### Available data
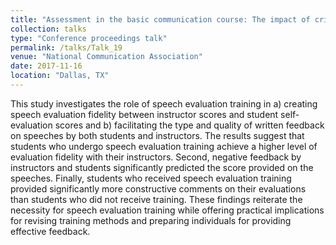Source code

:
 ```yaml
---
title: "Assessment in the basic communication course: The impact of criterion-based speech evaluation training for students on evaluation fidelity with instructors"
collection: talks
type: "Conference proceedings talk"
permalink: /talks/Talk_19
venue: "National Communication Association"
date: 2017-11-16
location: "Dallas, TX"
---
```


This study investigates the role of speech evaluation training in a) creating speech evaluation fidelity between instructor scores and student self-evaluation scores and b) facilitating the type and quality of written feedback on speeches by both students and instructors. The results suggest that students who undergo speech evaluation training achieve a higher level of evaluation fidelity with their instructors. Second, negative feedback by instructors and students significantly predicted the score provided on the speeches. Finally, students who received speech evaluation training provided significantly more constructive comments on their evaluations than students who did not receive training. These findings reiterate the necessity for speech evaluation training while offering practical implications for revising training methods and preparing individuals for providing effective feedback.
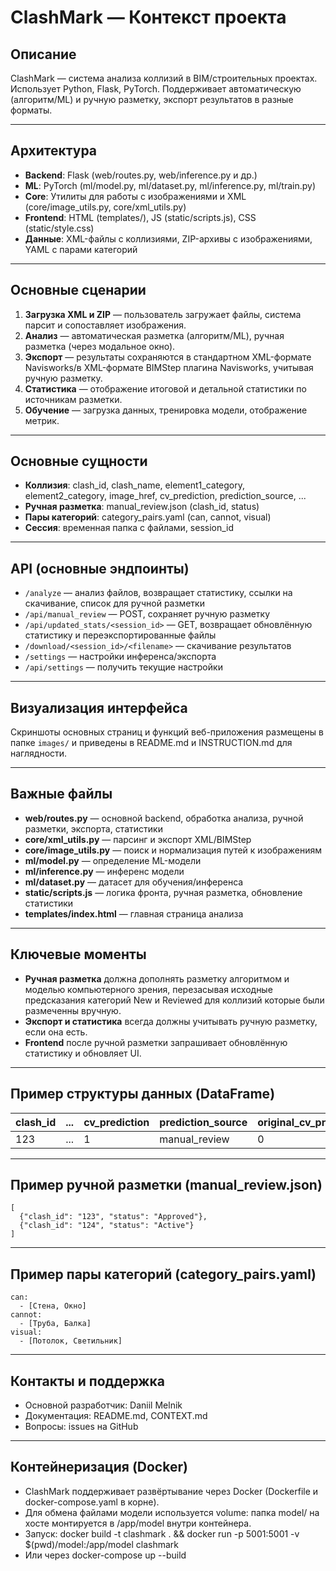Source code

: # ClashMark — Контекст проекта

## Описание
ClashMark — система анализа коллизий в BIM/строительных проектах. Использует Python, Flask, PyTorch. Поддерживает автоматическую (алгоритм/ML) и ручную разметку, экспорт результатов в разные форматы.

---

## Архитектура

- **Backend**: Flask (web/routes.py, web/inference.py и др.)
- **ML**: PyTorch (ml/model.py, ml/dataset.py, ml/inference.py, ml/train.py)
- **Core**: Утилиты для работы с изображениями и XML (core/image_utils.py, core/xml_utils.py)
- **Frontend**: HTML (templates/), JS (static/scripts.js), CSS (static/style.css)
- **Данные**: XML-файлы с коллизиями, ZIP-архивы с изображениями, YAML с парами категорий

---

## Основные сценарии

1. **Загрузка XML и ZIP** — пользователь загружает файлы, система парсит и сопоставляет изображения.
2. **Анализ** — автоматическая разметка (алгоритм/ML), ручная разметка (через модальное окно).
3. **Экспорт** — результаты сохраняются в стандартном XML-формате Navisworks/в XML-формате BIMStep плагина Navisworks, учитывая ручную разметку.
4. **Статистика** — отображение итоговой и детальной статистики по источникам разметки.
5. **Обучение** — загрузка данных, тренировка модели, отображение метрик.

---

## Основные сущности

- **Коллизия**: clash_id, clash_name, element1_category, element2_category, image_href, cv_prediction, prediction_source, ...
- **Ручная разметка**: manual_review.json (clash_id, status)
- **Пары категорий**: category_pairs.yaml (can, cannot, visual)
- **Сессия**: временная папка с файлами, session_id

---

## API (основные эндпоинты)

- `/analyze` — анализ файлов, возвращает статистику, ссылки на скачивание, список для ручной разметки
- `/api/manual_review` — POST, сохраняет ручную разметку
- `/api/updated_stats/<session_id>` — GET, возвращает обновлённую статистику и переэкспортированные файлы
- `/download/<session_id>/<filename>` — скачивание результатов
- `/settings` — настройки инференса/экспорта
- `/api/settings` — получить текущие настройки

---

## Визуализация интерфейса

Скриншоты основных страниц и функций веб-приложения размещены в папке `images/` и приведены в README.md и INSTRUCTION.md для наглядности.

---

## Важные файлы

- **web/routes.py** — основной backend, обработка анализа, ручной разметки, экспорта, статистики
- **core/xml_utils.py** — парсинг и экспорт XML/BIMStep
- **core/image_utils.py** — поиск и нормализация путей к изображениям
- **ml/model.py** — определение ML-модели
- **ml/inference.py** — инференс модели
- **ml/dataset.py** — датасет для обучения/инференса
- **static/scripts.js** — логика фронта, ручная разметка, обновление статистики
- **templates/index.html** — главная страница анализа

---

## Ключевые моменты

- **Ручная разметка** должна дополнять разметку алгоритмом и моделью компьютерного зрения, перезасывая исходные предсказания категорий New и Reviewed  для коллизий которые были размеченны вручную.
- **Экспорт и статистика** всегда должны учитывать ручную разметку, если она есть.
- **Frontend** после ручной разметки запрашивает обновлённую статистику и обновляет UI.

---

## Пример структуры данных (DataFrame)

| clash_id | ... | cv_prediction | prediction_source | original_cv_prediction | original_prediction_source |
|----------|-----|---------------|------------------|-----------------------|---------------------------|
| 123      | ... | 1             | manual_review    | 0                     | algorithm                 |

---

## Пример ручной разметки (manual_review.json)

```
[
  {"clash_id": "123", "status": "Approved"},
  {"clash_id": "124", "status": "Active"}
]
```

---

## Пример пары категорий (category_pairs.yaml)

```
can:
  - [Стена, Окно]
cannot:
  - [Труба, Балка]
visual:
  - [Потолок, Светильник]
```

---

## Контакты и поддержка

- Основной разработчик: Daniil Melnik
- Документация: README.md, CONTEXT.md
- Вопросы: issues на GitHub 

---

## Контейнеризация (Docker)

- ClashMark поддерживает развёртывание через Docker (Dockerfile и docker-compose.yaml в корне).
- Для обмена файлами модели используется volume: папка model/ на хосте монтируется в /app/model внутри контейнера.
- Запуск: docker build -t clashmark . && docker run -p 5001:5001 -v $(pwd)/model:/app/model clashmark
- Или через docker-compose up --build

### Directions
What you return must be the lines above that run from the line with "## Пример пары" to the line with "## Контейнеризация (Docker)", inclusive, each copied exactly.

### Result for this task
## Пример пары категорий (category_pairs.yaml)

```
can:
  - [Стена, Окно]
cannot:
  - [Труба, Балка]
visual:
  - [Потолок, Светильник]
```

---

## Контакты и поддержка

- Основной разработчик: Daniil Melnik
- Документация: README.md, CONTEXT.md
- Вопросы: issues на GitHub 

---

## Контейнеризация (Docker)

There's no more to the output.